# Problem statement:
The lines you return should be those containing the string "into", taken from the data below.
-- Opening Marker --
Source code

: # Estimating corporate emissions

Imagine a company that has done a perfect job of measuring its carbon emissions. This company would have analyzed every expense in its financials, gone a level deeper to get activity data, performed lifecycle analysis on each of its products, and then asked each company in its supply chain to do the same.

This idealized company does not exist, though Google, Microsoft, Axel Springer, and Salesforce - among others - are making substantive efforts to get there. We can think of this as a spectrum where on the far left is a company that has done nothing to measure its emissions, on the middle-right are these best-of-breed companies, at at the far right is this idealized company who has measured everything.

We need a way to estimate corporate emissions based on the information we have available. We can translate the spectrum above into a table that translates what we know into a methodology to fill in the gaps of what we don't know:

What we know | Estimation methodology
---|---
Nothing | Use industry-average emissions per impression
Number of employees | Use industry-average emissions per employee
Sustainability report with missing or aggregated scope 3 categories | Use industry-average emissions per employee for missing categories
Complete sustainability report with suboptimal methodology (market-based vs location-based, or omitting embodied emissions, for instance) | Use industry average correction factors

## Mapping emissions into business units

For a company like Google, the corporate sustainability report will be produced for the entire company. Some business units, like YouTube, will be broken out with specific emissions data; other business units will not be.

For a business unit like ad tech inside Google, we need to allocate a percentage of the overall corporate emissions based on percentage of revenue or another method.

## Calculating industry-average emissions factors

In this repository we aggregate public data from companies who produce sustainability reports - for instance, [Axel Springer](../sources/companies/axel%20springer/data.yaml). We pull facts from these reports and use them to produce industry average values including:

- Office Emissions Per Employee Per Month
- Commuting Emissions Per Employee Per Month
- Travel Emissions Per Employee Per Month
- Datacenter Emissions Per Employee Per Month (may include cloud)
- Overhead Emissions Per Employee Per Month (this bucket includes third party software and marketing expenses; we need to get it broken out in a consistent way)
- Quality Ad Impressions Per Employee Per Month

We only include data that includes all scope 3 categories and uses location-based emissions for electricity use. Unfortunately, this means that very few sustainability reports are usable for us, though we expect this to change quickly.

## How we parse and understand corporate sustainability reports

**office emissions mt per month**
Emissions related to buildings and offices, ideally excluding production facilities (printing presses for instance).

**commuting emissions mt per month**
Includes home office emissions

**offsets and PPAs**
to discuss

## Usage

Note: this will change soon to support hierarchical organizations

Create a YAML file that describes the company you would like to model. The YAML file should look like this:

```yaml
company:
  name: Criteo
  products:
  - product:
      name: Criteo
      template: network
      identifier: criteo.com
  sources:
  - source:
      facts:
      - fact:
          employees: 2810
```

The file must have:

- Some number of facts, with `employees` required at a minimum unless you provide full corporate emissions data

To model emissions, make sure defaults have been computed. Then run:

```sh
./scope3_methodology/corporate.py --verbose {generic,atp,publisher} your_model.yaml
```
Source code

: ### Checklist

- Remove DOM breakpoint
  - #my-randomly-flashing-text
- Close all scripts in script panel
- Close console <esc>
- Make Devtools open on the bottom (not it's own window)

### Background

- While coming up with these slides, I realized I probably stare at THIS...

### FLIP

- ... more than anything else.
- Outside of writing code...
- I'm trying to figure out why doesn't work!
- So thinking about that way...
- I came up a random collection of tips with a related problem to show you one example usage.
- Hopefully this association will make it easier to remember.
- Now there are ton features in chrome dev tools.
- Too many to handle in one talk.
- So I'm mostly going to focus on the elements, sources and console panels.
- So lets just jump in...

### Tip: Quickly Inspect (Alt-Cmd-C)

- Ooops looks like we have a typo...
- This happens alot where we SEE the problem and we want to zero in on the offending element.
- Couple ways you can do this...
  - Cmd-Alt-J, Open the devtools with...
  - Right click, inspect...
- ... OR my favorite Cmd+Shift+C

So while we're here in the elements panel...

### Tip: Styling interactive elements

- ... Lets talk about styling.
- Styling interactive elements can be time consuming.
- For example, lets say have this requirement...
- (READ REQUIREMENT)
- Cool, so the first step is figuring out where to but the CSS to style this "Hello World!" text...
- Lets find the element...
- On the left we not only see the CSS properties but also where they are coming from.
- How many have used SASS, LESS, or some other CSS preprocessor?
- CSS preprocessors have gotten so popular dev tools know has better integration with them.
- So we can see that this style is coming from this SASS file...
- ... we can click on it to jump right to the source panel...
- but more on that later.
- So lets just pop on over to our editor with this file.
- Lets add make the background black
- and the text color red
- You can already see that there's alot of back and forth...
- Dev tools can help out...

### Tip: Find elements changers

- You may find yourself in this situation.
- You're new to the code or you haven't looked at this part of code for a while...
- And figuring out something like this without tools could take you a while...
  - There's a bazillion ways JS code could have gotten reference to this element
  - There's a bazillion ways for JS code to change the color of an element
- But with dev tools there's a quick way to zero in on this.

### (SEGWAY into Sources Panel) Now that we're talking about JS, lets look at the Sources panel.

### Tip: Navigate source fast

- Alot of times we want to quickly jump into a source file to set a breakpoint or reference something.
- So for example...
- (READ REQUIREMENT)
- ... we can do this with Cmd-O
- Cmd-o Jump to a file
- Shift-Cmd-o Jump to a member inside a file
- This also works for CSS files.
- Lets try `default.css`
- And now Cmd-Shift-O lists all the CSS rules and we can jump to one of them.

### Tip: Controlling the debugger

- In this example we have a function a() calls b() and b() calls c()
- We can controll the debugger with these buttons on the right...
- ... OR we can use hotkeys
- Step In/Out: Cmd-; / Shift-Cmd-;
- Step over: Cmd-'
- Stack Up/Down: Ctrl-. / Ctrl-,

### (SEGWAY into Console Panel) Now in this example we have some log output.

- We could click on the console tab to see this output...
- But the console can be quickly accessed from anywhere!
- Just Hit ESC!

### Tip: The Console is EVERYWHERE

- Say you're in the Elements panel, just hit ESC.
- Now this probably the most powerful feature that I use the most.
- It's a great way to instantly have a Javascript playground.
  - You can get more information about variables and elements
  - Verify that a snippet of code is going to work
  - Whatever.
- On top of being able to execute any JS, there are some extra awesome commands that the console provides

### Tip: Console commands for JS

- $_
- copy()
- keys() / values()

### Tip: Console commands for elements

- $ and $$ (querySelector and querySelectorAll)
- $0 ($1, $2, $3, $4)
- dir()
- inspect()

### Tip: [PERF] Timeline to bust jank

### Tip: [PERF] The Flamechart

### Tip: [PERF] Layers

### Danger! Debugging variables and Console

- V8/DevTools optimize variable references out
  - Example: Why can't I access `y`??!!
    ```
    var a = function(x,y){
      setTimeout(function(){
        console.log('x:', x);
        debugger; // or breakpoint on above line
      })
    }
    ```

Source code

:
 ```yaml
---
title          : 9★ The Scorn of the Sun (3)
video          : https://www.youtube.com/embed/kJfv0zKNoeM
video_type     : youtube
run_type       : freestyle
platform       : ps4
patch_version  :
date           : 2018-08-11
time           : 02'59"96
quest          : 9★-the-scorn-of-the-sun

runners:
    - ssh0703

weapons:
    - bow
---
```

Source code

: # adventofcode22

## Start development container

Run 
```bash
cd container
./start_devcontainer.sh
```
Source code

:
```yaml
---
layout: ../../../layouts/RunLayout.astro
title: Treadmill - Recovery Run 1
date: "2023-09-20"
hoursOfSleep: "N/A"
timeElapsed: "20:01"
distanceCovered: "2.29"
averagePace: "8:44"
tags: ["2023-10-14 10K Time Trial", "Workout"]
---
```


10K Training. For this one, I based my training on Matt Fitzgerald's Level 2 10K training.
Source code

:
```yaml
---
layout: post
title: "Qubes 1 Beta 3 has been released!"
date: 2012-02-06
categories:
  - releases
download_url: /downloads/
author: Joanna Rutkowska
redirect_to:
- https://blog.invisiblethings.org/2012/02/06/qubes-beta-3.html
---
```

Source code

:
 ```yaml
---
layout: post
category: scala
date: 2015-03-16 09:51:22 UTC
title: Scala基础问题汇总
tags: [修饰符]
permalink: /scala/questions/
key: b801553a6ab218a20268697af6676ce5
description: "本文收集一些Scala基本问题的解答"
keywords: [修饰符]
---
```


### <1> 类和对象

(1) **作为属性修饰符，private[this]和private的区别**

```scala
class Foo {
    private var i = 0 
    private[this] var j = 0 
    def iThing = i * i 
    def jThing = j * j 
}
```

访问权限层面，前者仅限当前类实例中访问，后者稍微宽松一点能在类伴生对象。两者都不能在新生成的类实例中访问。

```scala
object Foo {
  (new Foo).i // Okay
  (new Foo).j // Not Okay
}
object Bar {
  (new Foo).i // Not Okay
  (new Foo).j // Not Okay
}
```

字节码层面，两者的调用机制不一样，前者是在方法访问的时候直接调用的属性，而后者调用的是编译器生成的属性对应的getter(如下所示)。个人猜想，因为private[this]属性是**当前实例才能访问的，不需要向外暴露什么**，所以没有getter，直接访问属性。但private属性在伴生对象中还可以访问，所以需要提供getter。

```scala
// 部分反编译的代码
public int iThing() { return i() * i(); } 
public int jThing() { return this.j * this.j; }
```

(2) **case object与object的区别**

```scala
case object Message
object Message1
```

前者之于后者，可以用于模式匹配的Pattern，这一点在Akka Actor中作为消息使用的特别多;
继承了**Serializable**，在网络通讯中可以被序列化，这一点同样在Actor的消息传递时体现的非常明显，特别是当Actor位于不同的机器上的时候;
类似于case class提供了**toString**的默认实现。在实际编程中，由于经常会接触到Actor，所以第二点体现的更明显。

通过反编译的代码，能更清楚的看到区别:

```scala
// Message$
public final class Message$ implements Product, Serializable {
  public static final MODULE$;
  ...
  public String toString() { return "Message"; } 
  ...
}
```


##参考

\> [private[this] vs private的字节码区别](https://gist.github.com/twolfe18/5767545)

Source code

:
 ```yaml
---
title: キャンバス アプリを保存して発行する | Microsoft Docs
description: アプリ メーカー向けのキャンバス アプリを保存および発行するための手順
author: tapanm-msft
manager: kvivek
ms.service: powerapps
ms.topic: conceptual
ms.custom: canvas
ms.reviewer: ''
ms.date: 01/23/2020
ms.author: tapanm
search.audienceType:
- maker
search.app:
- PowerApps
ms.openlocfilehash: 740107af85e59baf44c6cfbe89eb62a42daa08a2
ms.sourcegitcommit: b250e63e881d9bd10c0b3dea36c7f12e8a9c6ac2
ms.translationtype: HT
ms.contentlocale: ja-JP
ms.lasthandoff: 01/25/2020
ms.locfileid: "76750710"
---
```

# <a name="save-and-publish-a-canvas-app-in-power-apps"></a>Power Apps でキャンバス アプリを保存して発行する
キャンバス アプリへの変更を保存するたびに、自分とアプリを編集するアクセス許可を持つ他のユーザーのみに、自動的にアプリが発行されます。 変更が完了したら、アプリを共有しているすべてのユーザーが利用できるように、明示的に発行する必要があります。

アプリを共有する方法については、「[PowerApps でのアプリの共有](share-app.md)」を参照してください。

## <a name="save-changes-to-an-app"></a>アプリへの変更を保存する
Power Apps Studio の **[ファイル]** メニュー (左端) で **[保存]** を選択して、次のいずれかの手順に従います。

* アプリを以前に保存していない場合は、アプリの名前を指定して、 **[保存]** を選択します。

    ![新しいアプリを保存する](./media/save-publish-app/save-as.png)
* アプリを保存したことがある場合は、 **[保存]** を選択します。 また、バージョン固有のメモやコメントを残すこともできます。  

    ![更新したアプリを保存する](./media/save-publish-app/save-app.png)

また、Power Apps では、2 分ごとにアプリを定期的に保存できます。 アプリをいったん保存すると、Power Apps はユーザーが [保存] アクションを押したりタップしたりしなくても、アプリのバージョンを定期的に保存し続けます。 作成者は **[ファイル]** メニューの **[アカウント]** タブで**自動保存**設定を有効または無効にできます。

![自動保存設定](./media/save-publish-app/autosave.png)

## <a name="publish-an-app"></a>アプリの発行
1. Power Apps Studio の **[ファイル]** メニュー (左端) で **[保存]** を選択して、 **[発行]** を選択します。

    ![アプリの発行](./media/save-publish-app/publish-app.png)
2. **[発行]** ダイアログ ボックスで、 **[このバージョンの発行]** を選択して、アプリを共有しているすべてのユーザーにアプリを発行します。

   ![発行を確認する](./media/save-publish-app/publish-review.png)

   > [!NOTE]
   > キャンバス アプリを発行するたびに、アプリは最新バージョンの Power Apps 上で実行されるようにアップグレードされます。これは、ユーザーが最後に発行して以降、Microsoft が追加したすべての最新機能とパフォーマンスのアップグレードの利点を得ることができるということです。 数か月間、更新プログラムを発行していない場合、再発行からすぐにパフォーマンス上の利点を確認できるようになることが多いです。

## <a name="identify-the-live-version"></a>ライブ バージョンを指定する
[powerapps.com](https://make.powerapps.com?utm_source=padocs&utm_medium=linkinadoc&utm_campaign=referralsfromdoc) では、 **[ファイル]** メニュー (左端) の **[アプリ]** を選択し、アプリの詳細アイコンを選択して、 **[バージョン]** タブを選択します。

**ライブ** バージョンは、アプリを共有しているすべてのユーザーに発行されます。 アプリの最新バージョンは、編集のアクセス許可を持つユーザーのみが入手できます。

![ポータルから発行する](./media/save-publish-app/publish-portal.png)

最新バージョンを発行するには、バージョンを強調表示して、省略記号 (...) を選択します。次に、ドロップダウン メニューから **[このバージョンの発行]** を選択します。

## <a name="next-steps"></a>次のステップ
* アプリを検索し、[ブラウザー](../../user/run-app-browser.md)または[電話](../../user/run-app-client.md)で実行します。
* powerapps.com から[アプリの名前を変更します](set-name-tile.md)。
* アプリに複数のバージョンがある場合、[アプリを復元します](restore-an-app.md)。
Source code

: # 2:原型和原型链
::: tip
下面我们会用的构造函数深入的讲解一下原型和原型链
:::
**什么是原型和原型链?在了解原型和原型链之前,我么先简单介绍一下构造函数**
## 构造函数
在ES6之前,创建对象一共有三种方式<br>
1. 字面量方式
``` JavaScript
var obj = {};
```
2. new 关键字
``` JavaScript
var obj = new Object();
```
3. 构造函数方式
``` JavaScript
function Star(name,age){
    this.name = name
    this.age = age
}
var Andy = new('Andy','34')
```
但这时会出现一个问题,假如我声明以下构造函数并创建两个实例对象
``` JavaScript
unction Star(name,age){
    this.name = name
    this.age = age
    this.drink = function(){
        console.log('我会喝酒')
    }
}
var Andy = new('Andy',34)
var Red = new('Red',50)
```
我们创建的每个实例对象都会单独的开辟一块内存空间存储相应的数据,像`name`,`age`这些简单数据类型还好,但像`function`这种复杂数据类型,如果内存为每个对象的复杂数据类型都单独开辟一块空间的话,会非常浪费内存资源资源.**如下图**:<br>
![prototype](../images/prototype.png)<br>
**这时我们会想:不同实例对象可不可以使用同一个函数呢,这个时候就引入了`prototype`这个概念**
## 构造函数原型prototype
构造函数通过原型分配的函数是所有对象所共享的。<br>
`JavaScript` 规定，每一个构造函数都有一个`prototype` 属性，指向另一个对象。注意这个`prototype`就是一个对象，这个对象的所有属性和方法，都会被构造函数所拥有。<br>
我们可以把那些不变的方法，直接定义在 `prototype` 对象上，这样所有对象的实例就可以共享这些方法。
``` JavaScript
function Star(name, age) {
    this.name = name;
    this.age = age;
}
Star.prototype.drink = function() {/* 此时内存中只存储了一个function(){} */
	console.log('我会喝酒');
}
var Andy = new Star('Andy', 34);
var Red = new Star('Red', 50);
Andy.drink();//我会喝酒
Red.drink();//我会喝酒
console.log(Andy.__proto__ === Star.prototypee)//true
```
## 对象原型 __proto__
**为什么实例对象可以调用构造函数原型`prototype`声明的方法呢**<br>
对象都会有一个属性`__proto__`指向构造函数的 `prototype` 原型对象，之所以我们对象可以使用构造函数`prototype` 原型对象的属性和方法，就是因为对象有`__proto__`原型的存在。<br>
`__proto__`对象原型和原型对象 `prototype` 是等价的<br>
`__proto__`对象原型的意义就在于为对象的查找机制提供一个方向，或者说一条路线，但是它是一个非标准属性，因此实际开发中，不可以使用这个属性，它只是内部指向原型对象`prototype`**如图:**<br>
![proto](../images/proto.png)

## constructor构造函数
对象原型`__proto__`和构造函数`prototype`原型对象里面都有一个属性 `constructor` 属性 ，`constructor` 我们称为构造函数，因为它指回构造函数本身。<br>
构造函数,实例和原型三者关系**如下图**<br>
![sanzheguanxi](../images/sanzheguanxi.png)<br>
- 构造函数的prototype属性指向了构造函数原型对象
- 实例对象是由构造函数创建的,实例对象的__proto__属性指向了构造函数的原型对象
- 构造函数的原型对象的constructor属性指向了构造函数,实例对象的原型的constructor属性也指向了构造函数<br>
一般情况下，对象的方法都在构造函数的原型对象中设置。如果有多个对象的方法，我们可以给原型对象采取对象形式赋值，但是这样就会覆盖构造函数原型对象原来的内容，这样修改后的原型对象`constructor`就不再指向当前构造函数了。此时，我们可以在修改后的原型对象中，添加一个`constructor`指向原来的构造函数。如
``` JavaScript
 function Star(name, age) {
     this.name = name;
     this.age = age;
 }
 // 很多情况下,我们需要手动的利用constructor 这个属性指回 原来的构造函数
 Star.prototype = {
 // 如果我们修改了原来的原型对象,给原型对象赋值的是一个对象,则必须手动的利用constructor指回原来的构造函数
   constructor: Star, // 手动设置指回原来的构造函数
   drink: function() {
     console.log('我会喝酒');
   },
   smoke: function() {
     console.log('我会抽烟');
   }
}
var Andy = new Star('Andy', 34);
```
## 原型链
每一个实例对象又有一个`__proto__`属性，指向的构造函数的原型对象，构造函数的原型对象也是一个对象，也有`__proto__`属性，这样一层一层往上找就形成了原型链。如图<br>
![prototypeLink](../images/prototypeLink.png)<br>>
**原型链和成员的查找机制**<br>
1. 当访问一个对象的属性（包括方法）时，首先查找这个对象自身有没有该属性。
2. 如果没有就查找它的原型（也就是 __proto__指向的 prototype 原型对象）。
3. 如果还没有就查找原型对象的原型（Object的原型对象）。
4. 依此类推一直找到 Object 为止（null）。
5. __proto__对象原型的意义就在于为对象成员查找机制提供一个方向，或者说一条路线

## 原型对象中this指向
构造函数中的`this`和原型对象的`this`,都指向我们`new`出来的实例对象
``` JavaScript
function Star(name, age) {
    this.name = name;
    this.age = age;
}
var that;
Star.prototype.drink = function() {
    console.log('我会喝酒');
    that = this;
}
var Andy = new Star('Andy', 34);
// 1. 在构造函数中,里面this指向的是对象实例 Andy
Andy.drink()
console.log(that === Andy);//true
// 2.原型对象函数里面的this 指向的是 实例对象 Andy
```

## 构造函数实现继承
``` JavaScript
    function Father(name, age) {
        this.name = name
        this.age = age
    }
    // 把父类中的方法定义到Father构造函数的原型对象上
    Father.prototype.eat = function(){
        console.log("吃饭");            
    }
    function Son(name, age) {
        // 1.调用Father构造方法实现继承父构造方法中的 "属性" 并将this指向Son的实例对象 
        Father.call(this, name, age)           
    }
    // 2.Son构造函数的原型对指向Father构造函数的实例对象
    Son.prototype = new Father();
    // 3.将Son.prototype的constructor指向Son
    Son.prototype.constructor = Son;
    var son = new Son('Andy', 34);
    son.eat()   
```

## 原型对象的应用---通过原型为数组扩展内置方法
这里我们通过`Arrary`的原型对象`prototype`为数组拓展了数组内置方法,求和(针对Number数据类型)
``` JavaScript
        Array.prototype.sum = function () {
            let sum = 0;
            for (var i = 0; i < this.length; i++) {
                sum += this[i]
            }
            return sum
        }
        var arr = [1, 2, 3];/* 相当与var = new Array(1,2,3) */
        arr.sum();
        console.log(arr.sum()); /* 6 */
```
-- Closing Marker --
# Your response:
We need a way to estimate corporate emissions based on the information we have available. We can translate the spectrum above into a table that translates what we know into a methodology to fill in the gaps of what we don't know:
## Mapping emissions into business units
### (SEGWAY into Sources Panel) Now that we're talking about JS, lets look at the Sources panel.
- Alot of times we want to quickly jump into a source file to set a breakpoint or reference something.
### (SEGWAY into Console Panel) Now in this example we have some log output.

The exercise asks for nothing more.